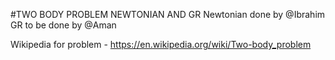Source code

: #TWO BODY PROBLEM NEWTONIAN AND GR
Newtonian done by @Ibrahim
GR to be done by @Aman

Wikipedia for problem - https://en.wikipedia.org/wiki/Two-body_problem 
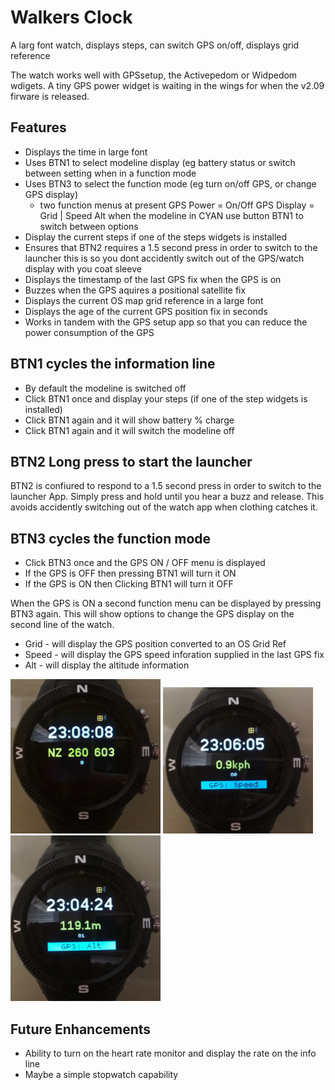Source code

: # Walkers Clock

A larg font watch, displays steps, can switch GPS on/off, displays grid reference

The watch works well with GPSsetup, the Activepedom or Widpedom
wdigets. A tiny GPS power widget is waiting in the wings for when
the v2.09 firware is released.

## Features

- Displays the time in large font
- Uses BTN1 to select modeline display (eg battery status or switch between setting when in a function mode
- Uses BTN3 to select the function mode (eg turn on/off GPS, or change GPS display)
  - two function menus at present
    GPS Power = On/Off
    GPS Display = Grid | Speed Alt
    when the modeline in CYAN use button BTN1 to switch between options
- Display the current steps if one of the steps widgets is installed
- Ensures that BTN2 requires a 1.5 second press in order to switch to the launcher
  this is so you dont accidently switch out of the GPS/watch display with you coat sleeve
- Displays the timestamp of the last GPS fix when the GPS is on
- Buzzes when the GPS aquires a positional satellite fix
- Displays the current OS map grid reference in a large font
- Displays the age of the current GPS position fix in seconds
- Works in tandem with the GPS setup app so that you can reduce the power consumption of the GPS

## BTN1 cycles the information line

- By default the modeline is switched off
- Click BTN1 once and display your steps (if one of the step widgets is installed)
- Click BTN1 again and it will show battery % charge
- Click BTN1 again and it will switch the modeline off

## BTN2 Long press to start the launcher

BTN2 is confiured to respond to a 1.5 second press in order to switch
to the launcher App. Simply press and hold until you hear a buzz and
release. This avoids accidently switching out of the watch app when
clothing catches it.

## BTN3 cycles the function mode

- Click BTN3 once and the GPS ON / OFF menu is displayed
- If the GPS is OFF then pressing BTN1 will turn it ON
- If the GPS is ON then Clicking BTN1 will turn it OFF

When the GPS is ON a second function menu can be displayed by
pressing BTN3 again. This will show options to change the GPS display
on the second line of the watch.

- Grid - will display the GPS position converted to an OS Grid Ref
- Speed - will display the GPS speed inforation supplied in the last GPS fix
- Alt - will display the altitude information

![](gps_osref.jpg)
![](gps_speed.jpg)
![](gps_alt.jpg)

## Future Enhancements

- Ability to turn on the heart rate monitor and display the rate on the info line
- Maybe a simple stopwatch capability
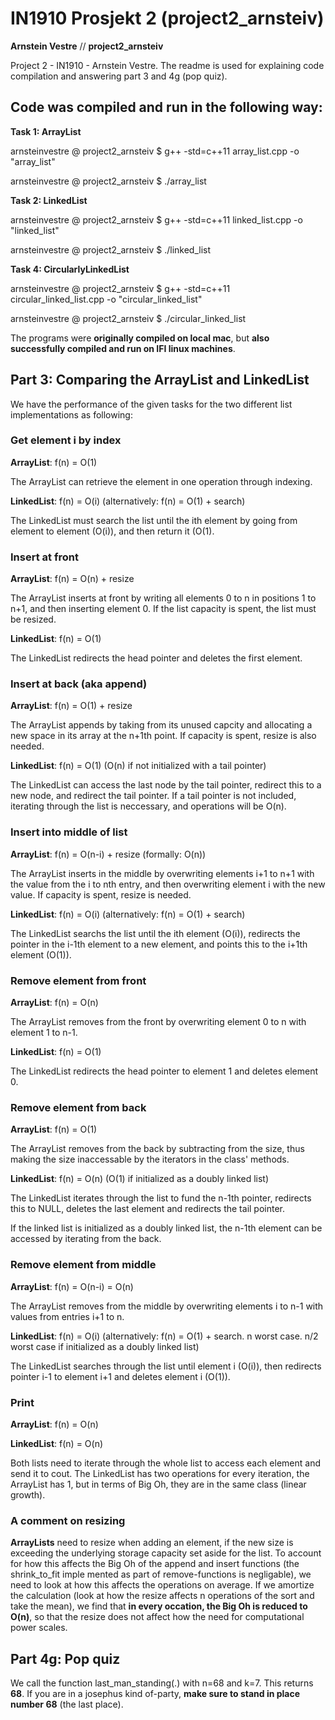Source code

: # IN1910 Prosjekt 2 (project2_arnsteiv)
**Arnstein Vestre** // **project2_arnsteiv**

Project 2 - IN1910 - Arnstein Vestre. The readme is used for explaining code compilation and answering part 3 and 4g (pop quiz).

## Code was compiled and run in the following way:

**Task 1: ArrayList**

arnsteinvestre @ project2_arnsteiv $ g++ -std=c++11 array_list.cpp -o "array_list"

arnsteinvestre @ project2_arnsteiv $ ./array_list

**Task 2: LinkedList**

arnsteinvestre @ project2_arnsteiv $ g++ -std=c++11 linked_list.cpp -o "linked_list"

arnsteinvestre @ project2_arnsteiv $ ./linked_list

**Task 4: CircularlyLinkedList**

arnsteinvestre @ project2_arnsteiv $ g++ -std=c++11 circular_linked_list.cpp -o "circular_linked_list"

arnsteinvestre @ project2_arnsteiv $ ./circular_linked_list

The programs were **originally compiled on local mac**, but **also successfully compiled and run on IFI linux machines**.

## Part 3: Comparing the ArrayList and LinkedList

We have the performance of the given tasks for the two different list implementations as following:

### Get element i by index

**ArrayList**: f(n) = O(1)

The ArrayList can retrieve the element in one operation through indexing. 

**LinkedList**: f(n) = O(i) (alternatively: f(n) = O(1) + search)

The LinkedList must search the list until the ith element by going from element
to element (O(i)), and then return it (O(1).

### Insert at front

**ArrayList**: f(n) = O(n) + resize

The ArrayList inserts at front by writing all elements 0 to n in positions 1 to n+1, and then inserting element 0. If the list capacity is spent, the list must be resized. 

**LinkedList**: f(n) = O(1)

The LinkedList redirects the head pointer and deletes the first element.

### Insert at back (aka append)

**ArrayList**: f(n) = O(1) + resize

The ArrayList appends by taking from its unused capcity and allocating a new
space in its array at the n+1th point. If capacity is spent, resize is also
needed.

**LinkedList**: f(n) = O(1) (O(n) if not initialized with a tail pointer)

The LinkedList can access the last node by the tail pointer, redirect this to 
a new node, and redirect the tail pointer. If a tail pointer is not included, 
iterating through the list is neccessary, and operations will be O(n).

### Insert into middle of list

**ArrayList**: f(n) = O(n-i) + resize (formally: O(n))

The ArrayList inserts in the middle by overwriting elements i+1 to n+1 with the
value from the i to nth entry, and then overwriting element i with the new 
value. If capacity is spent, resize is needed.

**LinkedList**: f(n) = O(i) (alternatively: f(n) = O(1) + search)

The LinkedList searchs the list until the ith element (O(i)), redirects the 
pointer in the i-1th element to a new element, and points this to the i+1th 
element (O(1)).

### Remove element from front

**ArrayList**: f(n) = O(n)

The ArrayList removes from the front by overwriting element 0 to n with element 1 to n-1.

**LinkedList**: f(n) = O(1)

The LinkedList redirects the head pointer to element 1 and deletes element 0.

### Remove element from back

**ArrayList**: f(n) = O(1)

The ArrayList removes from the back by subtracting from the size, thus making the
size inaccessable by the iterators in the class' methods.

**LinkedList**: f(n) = O(n) (O(1) if initialized as a doubly linked list)

The LinkedList iterates through the list to fund the n-1th pointer, redirects this to NULL, deletes the last element and redirects the tail pointer.

If the linked list is initialized as a doubly linked list, the n-1th element 
can be accessed by iterating from the back.

### Remove element from middle

**ArrayList**: f(n) = O(n-i) = O(n)

The ArrayList removes from the middle by overwriting elements i to n-1 with values from entries i+1 to n.

**LinkedList**: f(n) = O(i) (alternatively: f(n) = O(1) + search. n worst case. n/2 worst case if initialized as a doubly linked list)

The LinkedList searches through the list until element i (O(i)), then redirects pointer i-1 to element i+1 and deletes element i (O(1)).

### Print

**ArrayList**: f(n) = O(n)

**LinkedList**: f(n) = O(n)

Both lists need to iterate through the whole list to access each element and
send it to cout. The LinkedList has two operations for every iteration, the
ArrayList has 1, but in terms of Big Oh, they are in the same class (linear
growth).

### A comment on resizing

**ArrayLists** need to resize when adding an element, if the new size is exceeding the underlying storage capacity set aside for the list. To account for how this affects the Big Oh of the append and insert functions (the shrink_to_fit imple mented as part of remove-functions is negligable), we need to look at how this affects the operations on average. If we amortize the calculation (look at how the resize affects n operations of the sort and take the mean), we find that **in every occation, the Big Oh is reduced to O(n)**, so that the resize does not affect how the need for computational power scales.

## Part 4g: Pop quiz

We call the function last_man_standing(.) with n=68 and k=7. This 
returns **68**. If you are in a josephus kind of-party, **make sure to stand in place number 68** (the last place).


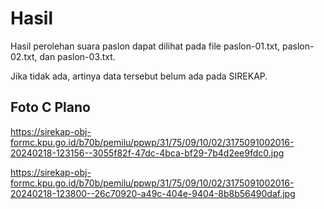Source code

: # Hasil

Hasil perolehan suara paslon dapat dilihat pada file paslon-01.txt, paslon-02.txt, dan paslon-03.txt.

Jika tidak ada, artinya data tersebut belum ada pada SIREKAP.

## Foto C Plano

https://sirekap-obj-formc.kpu.go.id/b70b/pemilu/ppwp/31/75/09/10/02/3175091002016-20240218-123156--3055f82f-47dc-4bca-bf29-7b4d2ee9fdc0.jpg

https://sirekap-obj-formc.kpu.go.id/b70b/pemilu/ppwp/31/75/09/10/02/3175091002016-20240218-123800--26c70920-a49c-404e-9404-8b8b56490daf.jpg
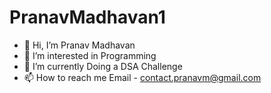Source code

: # PranavMadhavan1
- 👋 Hi, I’m Pranav Madhavan
- 👀 I’m interested in Programming
- 🌱 I’m currently Doing a DSA Challenge
- 📫 How to reach me 
        Email - contact.pranavm@gmail.com


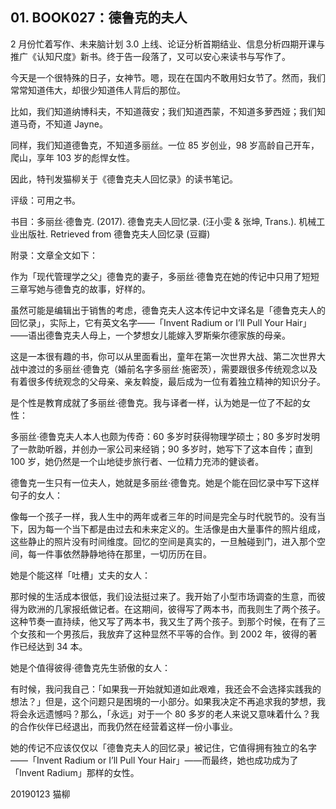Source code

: ## 01. BOOK027：德鲁克的夫人

2 月份忙着写作、未来脑计划 3.0 上线、论证分析首期结业、信息分析四期开课与推广《认知尺度》新书。终于告一段落了，又可以安心来读书与写作了。

今天是一个很特殊的日子，女神节。嗯，现在在国内不敢用妇女节了。然而，我们常常知道伟大，却很少知道伟人背后的那位。

比如，我们知道纳博科夫，不知道薇安；我们知道西蒙，不知道多萝西娅；我们知道马奇，不知道 Jayne。

同样，我们知道德鲁克，不知道多丽丝。一位 85 岁创业，98 岁高龄自己开车，爬山，享年 103 岁的彪悍女性。

因此，特刊发猫柳关于《德鲁克夫人回忆录》的读书笔记。

评级：可用之书。

书目：多丽丝·德鲁克. (2017). 德鲁克夫人回忆录. (汪小雯 & 张坤, Trans.). 机械工业出版社. Retrieved from 德鲁克夫人回忆录 (豆瓣)

附录：文章全文如下：

作为「现代管理学之父」德鲁克的妻子，多丽丝·德鲁克在她的传记中只用了短短三章写她与德鲁克的故事，好样的。

虽然可能是编辑出于销售的考虑，德鲁克夫人这本传记中文译名是「德鲁克夫人的回忆录」，实际上，它有英文名字——「Invent Radium or I’ll Pull Your Hair」——语出德鲁克夫人母上，一个梦想女儿能嫁入罗斯柴尔德家族的母亲。

这是一本很有趣的书，你可以从里面看出，童年在第一次世界大战、第二次世界大战中渡过的多丽丝·德鲁克（婚前名字多丽丝·施密茨），需要跟很多传统观念以及有着很多传统观念的父母亲、亲友斡旋，最后成为一位有着独立精神的知识分子。

是个性是教育成就了多丽丝·德鲁克。我与译者一样，认为她是一位了不起的女性：

多丽丝·德鲁克夫人本人也颇为传奇：60 多岁时获得物理学硕士；80 多岁时发明了一款助听器，并创办一家公司来经销；90 多岁时，她写下了这本自传；直到 100 岁，她仍然是一个山地徒步旅行者、一位精力充沛的健谈者。

德鲁克一生只有一位夫人，她就是多丽丝·德鲁克。她是个能在回忆录中写下这样句子的女人：

像每一个孩子一样，我人生中的两年或者三年的时间是完全与时代脱节的。没有当下，因为每一个当下都是由过去和未来定义的。生活像是由大量事件的照片组成，这些静止的照片没有时间维度。回忆的空间是真实的，一旦触碰到门，进入那个空间，每一件事依然静静地待在那里，一切历历在目。

她是个能这样「吐槽」丈夫的女人：

那时候的生活成本很低，我们设法挺过来了。我开始了小型市场调查的生意，而彼得为欧洲的几家报纸做记者。在这期间，彼得写了两本书，而我则生了两个孩子。这种节奏一直持续，他又写了两本书，我又生了两个孩子。到那个时候，在有了三个女孩和一个男孩后，我放弃了这种显然不平等的合作。到 2002 年，彼得的著作已经达到 34 本。

她是个值得彼得·德鲁克先生骄傲的女人：

有时候，我问我自己：「如果我一开始就知道如此艰难，我还会不会选择实践我的想法？」但是，这个问题只是困境的一小部分。如果我决定不再追求我的梦想，我将会永远遗憾吗？那么，「永远」对于一个 80 多岁的老人来说又意味着什么？我的合作伙伴已经退出，而我仍然在经营着这样一份小事业。

她的传记不应该仅仅以「德鲁克夫人的回忆录」被记住，它值得拥有独立的名字——「Invent Radium or I’ll Pull Your Hair」——而最终，她也成功成为了「Invent Radium」那样的女性。

20190123 猫柳
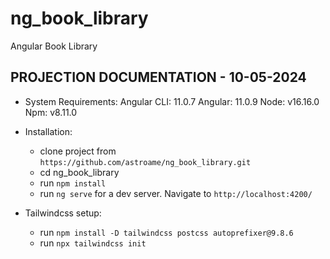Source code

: # ng_book_library
Angular Book Library


## PROJECTION DOCUMENTATION - 10-05-2024
* System Requirements:
   Angular CLI: 11.0.7
   Angular: 11.0.9
   Node: v16.16.0
   Npm: v8.11.0

* Installation:
   - clone project from `https://github.com/astroame/ng_book_library.git`
   - cd ng_book_library
   - run `npm install`
   - run `ng serve` for a dev server. Navigate to `http://localhost:4200/`

* Tailwindcss setup:
   - run `npm install -D tailwindcss postcss autoprefixer@9.8.6` 
   - run `npx tailwindcss init`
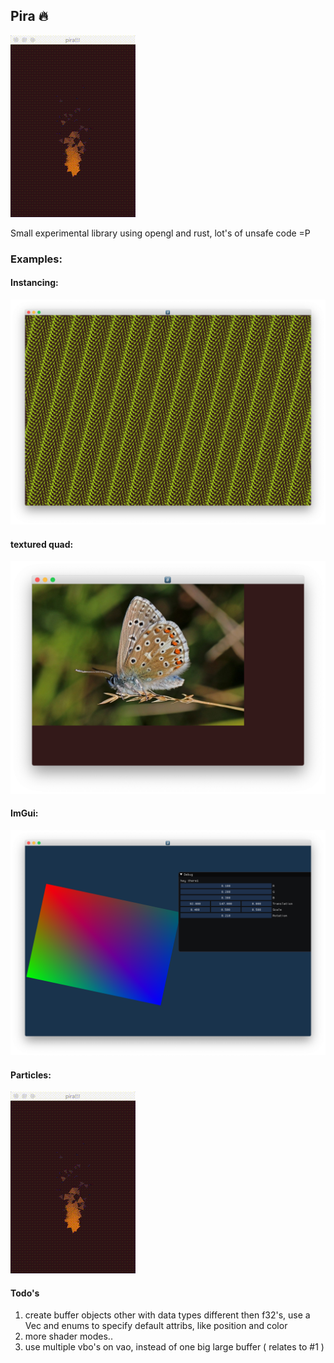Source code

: ## Pira 🔥

![picture](images/pira_d.gif)

Small experimental library using opengl and rust, lot's of unsafe code =P

### Examples:

#### Instancing:
![picture](images/instances.png)

#### textured quad:
![picture](images/textures.png)

#### ImGui:
![picture](images/imgui.png)

#### Particles:
![picture](images/pira_d.gif)


#### Todo's
1. create buffer objects other with data types different then f32's, use a Vec and enums to specify default attribs, like position and color
2. more shader modes.. 
3. use multiple vbo's on vao, instead of one big large buffer ( relates to #1 )
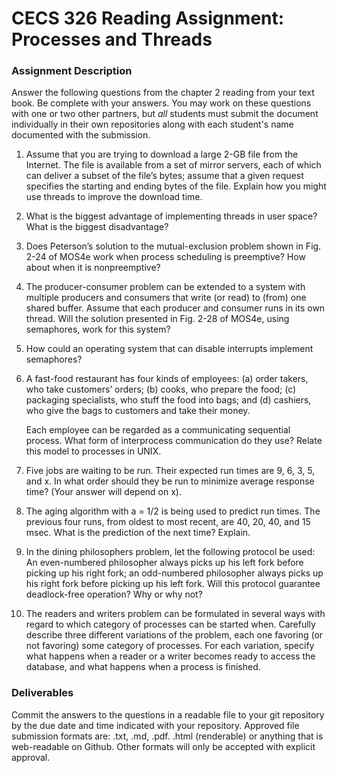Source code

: # CECS 326 Reading Assignment: Processes and Threads

### Assignment Description
Answer the following questions from the chapter 2 reading from your text book. Be complete with your answers. You may work on these questions with one or two other partners, but *all* students must submit the document individually in their own repositories along with each student's name documented with the submission.

1. Assume that you are trying to download a large 2-GB file from the Internet. The file is available from a set of mirror servers, each of which can deliver a subset of the file’s bytes; assume that a given request specifies the starting and ending bytes of the file. Explain how you might use threads to improve the download time.
   
2. What is the biggest advantage of implementing threads in user space? What is the biggest disadvantage?
   
3. Does Peterson’s solution to the mutual-exclusion problem shown in Fig. 2-24 of MOS4e work when process scheduling is preemptive? How about when it is nonpreemptive?
   
4. The producer-consumer problem can be extended to a system with multiple producers and consumers that write (or read) to (from) one shared buffer. Assume that each producer and consumer runs in its own thread. Will the solution presented in Fig. 2-28 of MOS4e, using semaphores, work for this system?
   
5. How could an operating system that can disable interrupts implement semaphores?

6. A fast-food restaurant has four kinds of employees:
    (a) order takers, who take customers’ orders; 
    (b) cooks, who prepare the food;
    (c) packaging specialists, who stuff the food into bags; and
    (d) cashiers, who give the bags to customers and take their money.
    
    Each employee can be regarded as a communicating sequential process. What form of interprocess communication do they use? Relate this model to processes in UNIX.

7. Five jobs are waiting to be run. Their expected run times are 9, 6, 3, 5, and x. In what order should they be run to minimize average response time? (Your answer will depend on x).

8. The aging algorithm with a = 1/2 is being used to predict run times. The previous four runs, from oldest to most recent, are 40, 20, 40, and 15 msec. What is the prediction of the next time? Explain.

9. In the dining philosophers problem, let the following protocol be used: An even-numbered philosopher always picks up his left fork before picking up his right fork; an odd-numbered philosopher always picks up his right fork before picking up his left fork. Will this protocol guarantee deadlock-free operation? Why or why not?

10. The readers and writers problem can be formulated in several ways with regard to which category of processes can be started when. Carefully describe three different variations of the problem, each one favoring (or not favoring) some category of processes. For each variation, specify what happens when a reader or a writer becomes ready to access the database, and what happens when a process is finished.

### Deliverables
Commit the answers to the questions in a readable file to your git repository by the due date and time indicated with your repository. Approved file submission formats are: .txt, .md, .pdf. .html (renderable) or anything that is web-readable on Github. Other formats will only be accepted with explicit approval.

^^^^

What the task asks => Begin at the line above that has "The ArrayList removes from the back" and stop after the line that has "## Part 4g: Pop quiz", copying each line exactly and adding nothing else.

Result of this task =>
The ArrayList removes from the back by subtracting from the size, thus making the
size inaccessable by the iterators in the class' methods.

**LinkedList**: f(n) = O(n) (O(1) if initialized as a doubly linked list)

The LinkedList iterates through the list to fund the n-1th pointer, redirects this to NULL, deletes the last element and redirects the tail pointer.

If the linked list is initialized as a doubly linked list, the n-1th element 
can be accessed by iterating from the back.

### Remove element from middle

**ArrayList**: f(n) = O(n-i) = O(n)

The ArrayList removes from the middle by overwriting elements i to n-1 with values from entries i+1 to n.

**LinkedList**: f(n) = O(i) (alternatively: f(n) = O(1) + search. n worst case. n/2 worst case if initialized as a doubly linked list)

The LinkedList searches through the list until element i (O(i)), then redirects pointer i-1 to element i+1 and deletes element i (O(1)).

### Print

**ArrayList**: f(n) = O(n)

**LinkedList**: f(n) = O(n)

Both lists need to iterate through the whole list to access each element and
send it to cout. The LinkedList has two operations for every iteration, the
ArrayList has 1, but in terms of Big Oh, they are in the same class (linear
growth).

### A comment on resizing

**ArrayLists** need to resize when adding an element, if the new size is exceeding the underlying storage capacity set aside for the list. To account for how this affects the Big Oh of the append and insert functions (the shrink_to_fit imple mented as part of remove-functions is negligable), we need to look at how this affects the operations on average. If we amortize the calculation (look at how the resize affects n operations of the sort and take the mean), we find that **in every occation, the Big Oh is reduced to O(n)**, so that the resize does not affect how the need for computational power scales.

## Part 4g: Pop quiz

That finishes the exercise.